What is being asked
Every line of the records below that has the word "ApiKeyAuth" should be copied.

Data under study

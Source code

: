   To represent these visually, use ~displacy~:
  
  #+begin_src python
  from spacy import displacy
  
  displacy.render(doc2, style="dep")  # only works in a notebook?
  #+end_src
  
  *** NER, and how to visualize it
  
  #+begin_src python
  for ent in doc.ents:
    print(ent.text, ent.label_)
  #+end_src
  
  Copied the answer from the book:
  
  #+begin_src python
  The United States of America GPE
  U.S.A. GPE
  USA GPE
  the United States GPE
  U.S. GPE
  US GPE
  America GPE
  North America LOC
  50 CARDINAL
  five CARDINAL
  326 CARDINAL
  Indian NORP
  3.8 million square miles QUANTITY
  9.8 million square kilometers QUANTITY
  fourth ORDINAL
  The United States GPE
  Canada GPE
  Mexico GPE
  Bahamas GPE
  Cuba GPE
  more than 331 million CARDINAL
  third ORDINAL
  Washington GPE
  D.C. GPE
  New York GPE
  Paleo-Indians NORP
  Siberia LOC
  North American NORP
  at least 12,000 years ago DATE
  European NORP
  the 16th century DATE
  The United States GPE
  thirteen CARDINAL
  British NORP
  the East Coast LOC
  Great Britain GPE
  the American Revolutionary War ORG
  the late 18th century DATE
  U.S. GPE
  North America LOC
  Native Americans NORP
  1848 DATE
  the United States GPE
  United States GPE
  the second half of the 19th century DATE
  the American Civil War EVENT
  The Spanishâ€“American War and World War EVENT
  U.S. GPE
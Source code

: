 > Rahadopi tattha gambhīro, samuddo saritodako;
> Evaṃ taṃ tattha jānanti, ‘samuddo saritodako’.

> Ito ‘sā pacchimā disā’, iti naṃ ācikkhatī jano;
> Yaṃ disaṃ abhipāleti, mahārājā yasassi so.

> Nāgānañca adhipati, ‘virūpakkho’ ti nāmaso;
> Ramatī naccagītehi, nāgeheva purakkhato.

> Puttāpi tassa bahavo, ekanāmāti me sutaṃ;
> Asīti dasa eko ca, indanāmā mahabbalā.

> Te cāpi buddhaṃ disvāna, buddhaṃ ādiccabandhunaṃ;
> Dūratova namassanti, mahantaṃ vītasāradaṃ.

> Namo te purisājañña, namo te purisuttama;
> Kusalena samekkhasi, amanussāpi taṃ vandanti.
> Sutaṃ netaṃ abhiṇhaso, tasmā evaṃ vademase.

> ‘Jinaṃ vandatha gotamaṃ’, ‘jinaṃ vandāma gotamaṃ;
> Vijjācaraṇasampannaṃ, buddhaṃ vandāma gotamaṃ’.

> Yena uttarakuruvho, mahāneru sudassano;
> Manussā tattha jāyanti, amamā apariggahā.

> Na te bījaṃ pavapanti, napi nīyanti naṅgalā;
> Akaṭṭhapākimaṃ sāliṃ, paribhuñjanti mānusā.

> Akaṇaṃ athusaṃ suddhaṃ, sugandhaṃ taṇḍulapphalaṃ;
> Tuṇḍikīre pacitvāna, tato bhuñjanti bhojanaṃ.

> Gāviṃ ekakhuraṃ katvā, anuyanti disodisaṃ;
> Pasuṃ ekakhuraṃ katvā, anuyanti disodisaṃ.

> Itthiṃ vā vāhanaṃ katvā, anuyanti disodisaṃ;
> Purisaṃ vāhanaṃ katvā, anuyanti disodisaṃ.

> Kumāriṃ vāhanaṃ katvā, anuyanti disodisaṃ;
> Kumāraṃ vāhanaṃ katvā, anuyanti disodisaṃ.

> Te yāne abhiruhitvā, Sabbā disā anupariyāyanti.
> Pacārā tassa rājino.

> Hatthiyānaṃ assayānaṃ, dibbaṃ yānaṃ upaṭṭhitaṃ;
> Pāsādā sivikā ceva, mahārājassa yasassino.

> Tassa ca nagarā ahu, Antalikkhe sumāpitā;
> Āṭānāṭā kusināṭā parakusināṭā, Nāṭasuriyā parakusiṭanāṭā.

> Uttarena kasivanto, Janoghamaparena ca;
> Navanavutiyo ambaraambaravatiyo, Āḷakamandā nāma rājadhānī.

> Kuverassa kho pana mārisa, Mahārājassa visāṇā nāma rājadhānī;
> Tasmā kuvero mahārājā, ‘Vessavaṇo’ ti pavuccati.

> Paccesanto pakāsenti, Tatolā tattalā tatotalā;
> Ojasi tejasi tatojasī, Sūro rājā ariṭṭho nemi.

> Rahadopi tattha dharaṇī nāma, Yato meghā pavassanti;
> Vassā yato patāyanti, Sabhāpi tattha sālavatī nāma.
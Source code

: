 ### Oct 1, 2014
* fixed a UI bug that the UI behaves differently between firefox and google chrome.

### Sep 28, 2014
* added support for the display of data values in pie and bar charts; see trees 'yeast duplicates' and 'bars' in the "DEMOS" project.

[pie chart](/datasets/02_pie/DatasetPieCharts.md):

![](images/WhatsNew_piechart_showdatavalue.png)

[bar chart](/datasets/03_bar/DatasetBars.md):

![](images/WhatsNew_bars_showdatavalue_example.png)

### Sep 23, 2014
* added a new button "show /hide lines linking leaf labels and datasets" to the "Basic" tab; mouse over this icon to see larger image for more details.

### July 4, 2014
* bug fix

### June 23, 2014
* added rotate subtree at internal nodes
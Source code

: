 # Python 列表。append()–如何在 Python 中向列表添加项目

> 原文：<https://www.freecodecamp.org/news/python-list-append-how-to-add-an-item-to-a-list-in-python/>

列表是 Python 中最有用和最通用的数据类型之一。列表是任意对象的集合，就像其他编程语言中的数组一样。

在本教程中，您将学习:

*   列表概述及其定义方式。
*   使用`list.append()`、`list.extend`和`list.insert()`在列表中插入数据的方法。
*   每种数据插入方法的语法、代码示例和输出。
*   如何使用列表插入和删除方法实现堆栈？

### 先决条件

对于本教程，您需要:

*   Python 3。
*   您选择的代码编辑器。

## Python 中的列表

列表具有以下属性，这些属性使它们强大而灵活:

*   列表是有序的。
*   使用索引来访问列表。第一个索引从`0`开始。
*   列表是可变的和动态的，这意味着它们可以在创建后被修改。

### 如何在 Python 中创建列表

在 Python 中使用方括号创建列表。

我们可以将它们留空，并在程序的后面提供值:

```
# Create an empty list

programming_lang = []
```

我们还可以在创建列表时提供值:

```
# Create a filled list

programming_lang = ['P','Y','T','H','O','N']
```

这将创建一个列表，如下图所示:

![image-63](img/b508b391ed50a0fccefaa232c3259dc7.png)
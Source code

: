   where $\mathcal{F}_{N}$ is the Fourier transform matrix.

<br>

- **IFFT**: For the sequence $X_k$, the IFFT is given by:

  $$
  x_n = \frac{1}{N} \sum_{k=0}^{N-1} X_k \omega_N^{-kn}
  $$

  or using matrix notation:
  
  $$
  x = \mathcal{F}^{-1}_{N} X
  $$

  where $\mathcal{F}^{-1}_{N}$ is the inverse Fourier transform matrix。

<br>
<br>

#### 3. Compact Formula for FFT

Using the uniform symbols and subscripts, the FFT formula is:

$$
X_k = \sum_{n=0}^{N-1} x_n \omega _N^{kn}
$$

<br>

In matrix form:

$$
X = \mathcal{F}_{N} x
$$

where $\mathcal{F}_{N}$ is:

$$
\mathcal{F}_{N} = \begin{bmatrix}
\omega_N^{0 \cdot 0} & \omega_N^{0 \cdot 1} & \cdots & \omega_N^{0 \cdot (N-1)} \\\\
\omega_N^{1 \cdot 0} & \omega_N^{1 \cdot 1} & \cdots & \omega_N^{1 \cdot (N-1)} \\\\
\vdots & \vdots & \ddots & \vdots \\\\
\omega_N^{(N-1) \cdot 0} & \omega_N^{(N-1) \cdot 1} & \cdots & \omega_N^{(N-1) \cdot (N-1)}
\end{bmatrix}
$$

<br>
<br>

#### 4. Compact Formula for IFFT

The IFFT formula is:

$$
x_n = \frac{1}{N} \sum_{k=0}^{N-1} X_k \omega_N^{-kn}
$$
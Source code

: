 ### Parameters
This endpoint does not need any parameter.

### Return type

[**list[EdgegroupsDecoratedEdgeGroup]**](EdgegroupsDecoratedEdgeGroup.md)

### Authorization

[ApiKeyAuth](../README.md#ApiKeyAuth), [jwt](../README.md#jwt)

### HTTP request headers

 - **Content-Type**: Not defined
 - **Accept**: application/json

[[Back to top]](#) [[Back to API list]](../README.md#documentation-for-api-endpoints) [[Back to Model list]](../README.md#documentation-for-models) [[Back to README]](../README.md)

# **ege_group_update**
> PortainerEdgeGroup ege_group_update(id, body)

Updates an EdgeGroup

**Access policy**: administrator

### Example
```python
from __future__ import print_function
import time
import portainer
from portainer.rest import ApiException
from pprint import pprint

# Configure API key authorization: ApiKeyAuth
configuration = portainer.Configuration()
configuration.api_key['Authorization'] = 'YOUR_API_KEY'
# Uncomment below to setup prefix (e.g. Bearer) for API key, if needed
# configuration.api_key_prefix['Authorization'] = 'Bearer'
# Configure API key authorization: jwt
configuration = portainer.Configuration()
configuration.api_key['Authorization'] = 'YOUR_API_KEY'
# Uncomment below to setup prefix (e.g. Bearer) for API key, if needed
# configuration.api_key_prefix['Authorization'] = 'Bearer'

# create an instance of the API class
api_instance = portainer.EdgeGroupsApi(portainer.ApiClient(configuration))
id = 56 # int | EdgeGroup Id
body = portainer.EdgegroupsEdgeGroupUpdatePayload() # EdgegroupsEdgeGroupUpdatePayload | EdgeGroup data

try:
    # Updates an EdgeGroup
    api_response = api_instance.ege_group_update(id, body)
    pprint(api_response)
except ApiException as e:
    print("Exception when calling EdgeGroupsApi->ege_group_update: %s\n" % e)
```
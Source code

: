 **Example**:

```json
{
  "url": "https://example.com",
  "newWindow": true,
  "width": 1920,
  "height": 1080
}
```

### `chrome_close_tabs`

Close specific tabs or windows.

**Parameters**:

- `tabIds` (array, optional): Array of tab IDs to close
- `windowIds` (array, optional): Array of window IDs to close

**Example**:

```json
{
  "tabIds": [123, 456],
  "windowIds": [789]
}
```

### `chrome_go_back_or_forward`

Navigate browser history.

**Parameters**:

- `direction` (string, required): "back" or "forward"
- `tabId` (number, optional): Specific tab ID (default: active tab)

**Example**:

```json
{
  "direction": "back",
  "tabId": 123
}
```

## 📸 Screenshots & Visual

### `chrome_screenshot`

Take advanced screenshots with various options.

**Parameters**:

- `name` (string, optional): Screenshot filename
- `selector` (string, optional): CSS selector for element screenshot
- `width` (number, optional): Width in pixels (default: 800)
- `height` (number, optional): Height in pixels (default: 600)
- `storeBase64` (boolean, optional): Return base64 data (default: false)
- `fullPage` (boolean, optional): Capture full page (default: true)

Answer box
[ApiKeyAuth](../README.md#ApiKeyAuth), [jwt](../README.md#jwt)
# Configure API key authorization: ApiKeyAuth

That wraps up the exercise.